Byword for iOS has created the mobile writing workflow I didn’t even know I was looking for.
When I opened Byword on my iPhone for the first time, I was given the choice between iCloud and Dropbox for syncing. I use Dropbox because it lets me know where my files are: in a folder on my Mac, which is backed up to the cloud. If I need a document, I know where to go to get it. With iCloud, documents are in the app… but I feel like I can’t get to them outside of that app. They’re somewhere in iCloud, but I can’t “touch” them, so to speak. They’re isolated to the app itself, and I can only work with them there. I believe this is what Merlin was talking about when he expressed his concern about iCloud.
Now, I do use iCloud for contacts, calendars, bookmarks, and more. It’s great. But, my writing is too precious for me to not know exactly where things are. That’s just me. I do hear that iCloud sync works beautifully in Byword, and even slightly faster than Dropbox sync.
After choosing Dropbox as my sync preference, Byword automatically created a Byword folder in my Dropbox where new documents would be saved. I changed the folder to my QLE folder, and in seconds, all 259 files were visible in a clean, beautiful list. The kicker was that, by default, the list was organized by Date Modified, so I could see all of my posts in chronological order, which is so much more useful than alphabetical order. Tap on a post, and there it was, just as if I’d opened it via the Finder on my Mac.
The best part though, is that if I type a new document on one of my iOS devices, it gets saved right to my QLE folder alongside every other post I’ve written. Now, no matter what device I write on, the document goes right where it’s supposed to go. I don’t have to worry about it.
I’m sure other apps can be configured the same way, but for me, Byword just rocked my face off from minute one. The interface is gorgeous and offers just what I need — no more, no less. Byword is reliable; I feel like I can trust it. I also love being able to use the same app across all three devices. It just feels good.
No longer do I feel any friction when writing on an iOS device.
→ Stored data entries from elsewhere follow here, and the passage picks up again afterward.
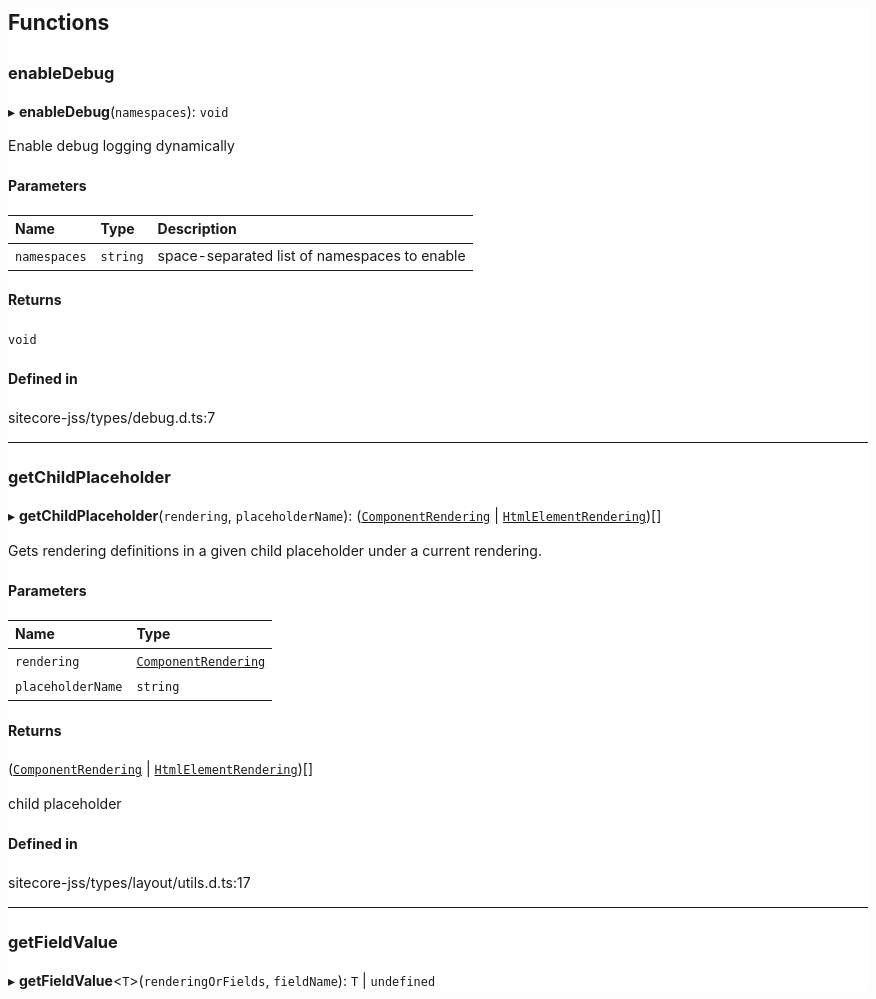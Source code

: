 ## Functions

### enableDebug

▸ **enableDebug**(`namespaces`): `void`

Enable debug logging dynamically

#### Parameters

| Name | Type | Description |
| :------ | :------ | :------ |
| `namespaces` | `string` | space-separated list of namespaces to enable |

#### Returns

`void`

#### Defined in

sitecore-jss/types/debug.d.ts:7

___

### getChildPlaceholder

▸ **getChildPlaceholder**(`rendering`, `placeholderName`): ([`ComponentRendering`](interfaces/ComponentRendering.md) \| [`HtmlElementRendering`](interfaces/HtmlElementRendering.md))[]

Gets rendering definitions in a given child placeholder under a current rendering.

#### Parameters

| Name | Type |
| :------ | :------ |
| `rendering` | [`ComponentRendering`](interfaces/ComponentRendering.md) |
| `placeholderName` | `string` |

#### Returns

([`ComponentRendering`](interfaces/ComponentRendering.md) \| [`HtmlElementRendering`](interfaces/HtmlElementRendering.md))[]

child placeholder

#### Defined in

sitecore-jss/types/layout/utils.d.ts:17

___

### getFieldValue

▸ **getFieldValue**<`T`\>(`renderingOrFields`, `fieldName`): `T` \| `undefined`
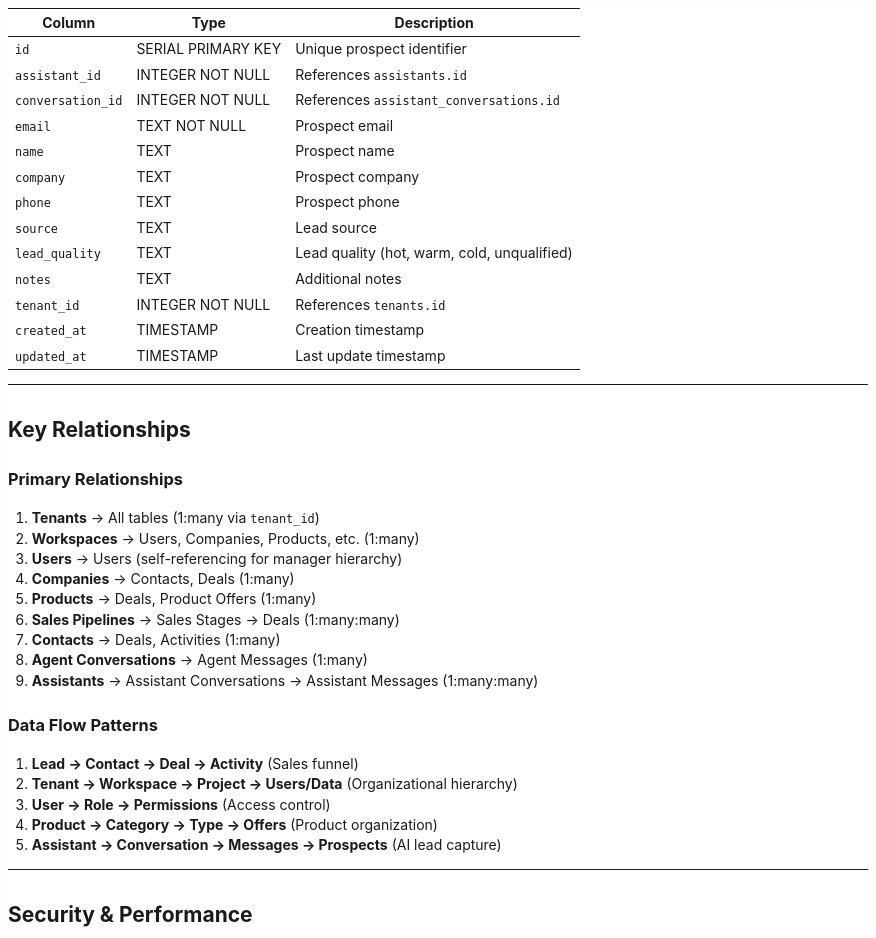 | Column | Type | Description |
|--------|------|-------------|
| `id` | SERIAL PRIMARY KEY | Unique prospect identifier |
| `assistant_id` | INTEGER NOT NULL | References `assistants.id` |
| `conversation_id` | INTEGER NOT NULL | References `assistant_conversations.id` |
| `email` | TEXT NOT NULL | Prospect email |
| `name` | TEXT | Prospect name |
| `company` | TEXT | Prospect company |
| `phone` | TEXT | Prospect phone |
| `source` | TEXT | Lead source |
| `lead_quality` | TEXT | Lead quality (hot, warm, cold, unqualified) |
| `notes` | TEXT | Additional notes |
| `tenant_id` | INTEGER NOT NULL | References `tenants.id` |
| `created_at` | TIMESTAMP | Creation timestamp |
| `updated_at` | TIMESTAMP | Last update timestamp |

---

## Key Relationships

### Primary Relationships
1. **Tenants** → All tables (1:many via `tenant_id`)
2. **Workspaces** → Users, Companies, Products, etc. (1:many)
3. **Users** → Users (self-referencing for manager hierarchy)
4. **Companies** → Contacts, Deals (1:many)
5. **Products** → Deals, Product Offers (1:many)
6. **Sales Pipelines** → Sales Stages → Deals (1:many:many)
7. **Contacts** → Deals, Activities (1:many)
8. **Agent Conversations** → Agent Messages (1:many)
9. **Assistants** → Assistant Conversations → Assistant Messages (1:many:many)

### Data Flow Patterns
1. **Lead → Contact → Deal → Activity** (Sales funnel)
2. **Tenant → Workspace → Project → Users/Data** (Organizational hierarchy)
3. **User → Role → Permissions** (Access control)
4. **Product → Category → Type → Offers** (Product organization)
5. **Assistant → Conversation → Messages → Prospects** (AI lead capture)

---

## Security & Performance
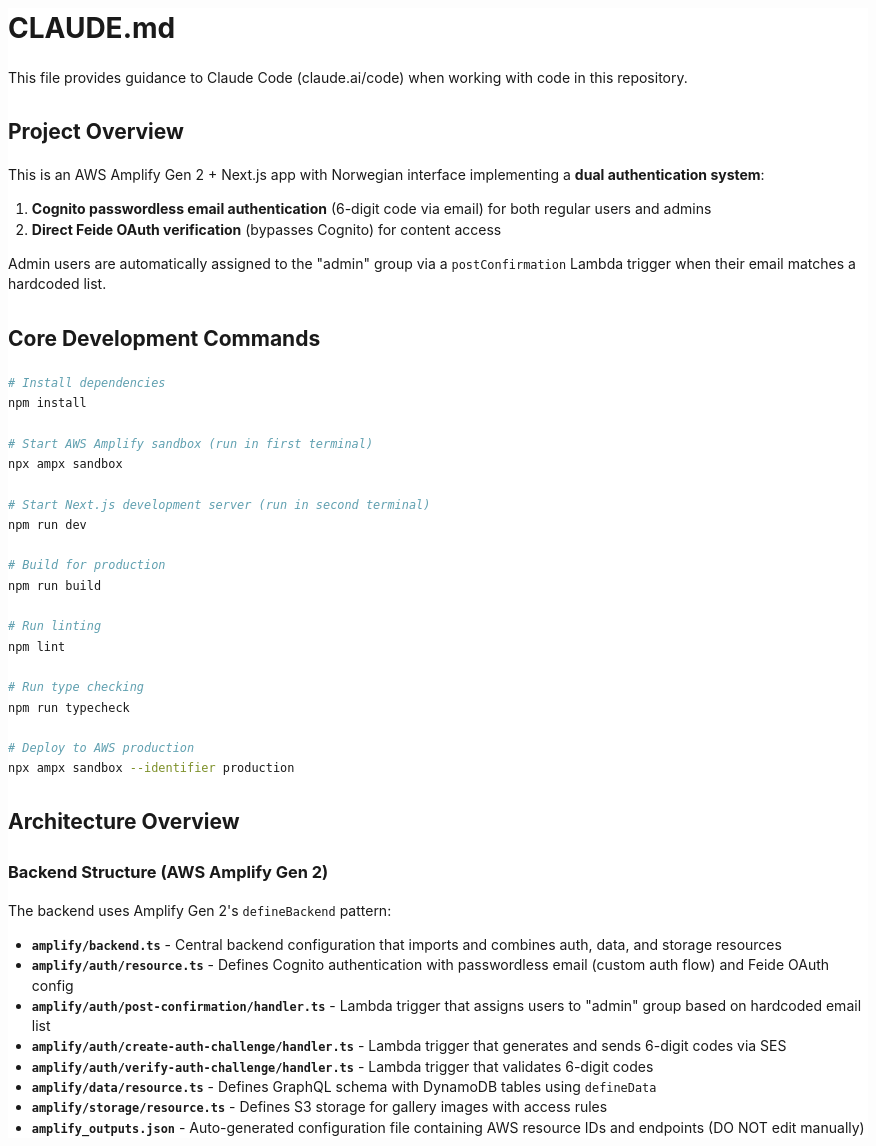 # CLAUDE.md

This file provides guidance to Claude Code (claude.ai/code) when working with code in this repository.

## Project Overview

This is an AWS Amplify Gen 2 + Next.js app with Norwegian interface implementing a **dual authentication system**:
1. **Cognito passwordless email authentication** (6-digit code via email) for both regular users and admins
2. **Direct Feide OAuth verification** (bypasses Cognito) for content access

Admin users are automatically assigned to the "admin" group via a `postConfirmation` Lambda trigger when their email matches a hardcoded list.

## Core Development Commands

```bash
# Install dependencies
npm install

# Start AWS Amplify sandbox (run in first terminal)
npx ampx sandbox

# Start Next.js development server (run in second terminal)
npm run dev

# Build for production
npm run build

# Run linting
npm lint

# Run type checking
npm run typecheck

# Deploy to AWS production
npx ampx sandbox --identifier production
```

## Architecture Overview

### Backend Structure (AWS Amplify Gen 2)

The backend uses Amplify Gen 2's `defineBackend` pattern:
- **`amplify/backend.ts`** - Central backend configuration that imports and combines auth, data, and storage resources
- **`amplify/auth/resource.ts`** - Defines Cognito authentication with passwordless email (custom auth flow) and Feide OAuth config
- **`amplify/auth/post-confirmation/handler.ts`** - Lambda trigger that assigns users to "admin" group based on hardcoded email list
- **`amplify/auth/create-auth-challenge/handler.ts`** - Lambda trigger that generates and sends 6-digit codes via SES
- **`amplify/auth/verify-auth-challenge/handler.ts`** - Lambda trigger that validates 6-digit codes
- **`amplify/data/resource.ts`** - Defines GraphQL schema with DynamoDB tables using `defineData`
- **`amplify/storage/resource.ts`** - Defines S3 storage for gallery images with access rules
- **`amplify_outputs.json`** - Auto-generated configuration file containing AWS resource IDs and endpoints (DO NOT edit manually)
When I want to write, I can pick up my iPhone, iPad, or Mac. In all three cases, I open Byword, write, and things get saved to my QLE folder in Dropbox. I feel like a whole world of mobile writing has opened up now that I always have Byword — my writing weapon of choice — by my side.
Actually Writing on iOS
Patrick Rhone has infamously been writing long-form pieces — like a-thousand-words long — on his iPhone using the onscreen keyboard. I was among the skeptical as to how it could be done, but with Byword, I can finally see it.
This entire post, which Byword tells me is currently 1,309 words, was written on my iPhone in landscape mode, with my feet up on my desk. Just my two thumbs and me.
It actually feels really good. Byword’s Markdown shortcuts make block quotes, parentheses, brackets, etc. relatively painless. The biggest annoyance is switching to Safari, going to a web page, and copy/pasting a URL you need for a link. Otherwise, it’s quite pleasant.
Will I be writing on my iPhone or iPad on a regular basis? Maybe, but probably not. I’m still much faster on my Mac, of course. Then again, the slower pace is kind of nice. Either way, it’s great to know that when I’m away from my Mac, my preferred writing environment is right in my pocket, if and when I need it. With Byword, I can definitely see myself starting articles on the go, when the mood strikes, rather than jotting down ideas in Notesy and waiting until I get back to my Mac to actually write.
Love at First Type
I get excited when my favorite apps are updated or when something new and great comes out, but I’m particularly passionate about Byword. It’s my style. It just clicks with me, and the new iOS apps are no different. I can’t wait to see how the app progresses.
I can honestly say that without, Byword, this website might not exist as it does today. Byword makes me want to write. For a writer, such an app is truly priceless.